YOUR TASK ->
In the data, find each line where the word "macros" appears and list that line.

EXTRACTED RECORDS ->
=-=-=-=-=

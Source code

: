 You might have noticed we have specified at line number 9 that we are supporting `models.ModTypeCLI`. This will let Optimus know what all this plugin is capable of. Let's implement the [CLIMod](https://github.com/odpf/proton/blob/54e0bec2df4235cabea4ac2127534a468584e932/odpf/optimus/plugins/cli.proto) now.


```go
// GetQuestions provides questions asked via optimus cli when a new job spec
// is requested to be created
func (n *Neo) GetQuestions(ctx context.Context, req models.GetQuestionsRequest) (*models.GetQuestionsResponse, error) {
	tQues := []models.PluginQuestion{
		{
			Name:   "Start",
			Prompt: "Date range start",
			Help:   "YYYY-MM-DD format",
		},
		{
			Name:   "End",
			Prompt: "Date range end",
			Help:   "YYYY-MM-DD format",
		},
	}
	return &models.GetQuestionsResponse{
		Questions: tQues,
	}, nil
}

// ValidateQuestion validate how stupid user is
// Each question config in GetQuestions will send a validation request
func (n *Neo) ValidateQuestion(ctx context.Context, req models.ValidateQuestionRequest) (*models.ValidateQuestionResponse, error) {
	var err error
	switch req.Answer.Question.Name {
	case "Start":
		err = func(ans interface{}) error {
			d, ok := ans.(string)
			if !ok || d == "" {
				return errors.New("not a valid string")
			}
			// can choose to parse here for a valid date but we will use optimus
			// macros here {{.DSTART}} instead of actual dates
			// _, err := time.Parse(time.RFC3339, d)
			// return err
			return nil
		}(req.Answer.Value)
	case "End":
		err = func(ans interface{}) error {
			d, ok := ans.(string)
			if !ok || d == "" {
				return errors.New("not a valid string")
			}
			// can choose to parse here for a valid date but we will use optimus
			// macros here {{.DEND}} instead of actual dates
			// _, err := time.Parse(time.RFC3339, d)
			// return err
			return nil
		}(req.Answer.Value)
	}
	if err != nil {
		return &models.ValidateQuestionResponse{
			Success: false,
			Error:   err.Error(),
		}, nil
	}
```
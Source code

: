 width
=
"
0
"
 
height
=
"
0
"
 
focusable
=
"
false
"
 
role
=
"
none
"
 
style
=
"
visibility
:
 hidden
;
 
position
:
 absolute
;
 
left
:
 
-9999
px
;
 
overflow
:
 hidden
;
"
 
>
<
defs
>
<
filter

=-=-=-=-=

ANSWER AREA ->
			// macros here {{.DSTART}} instead of actual dates
			// macros here {{.DEND}} instead of actual dates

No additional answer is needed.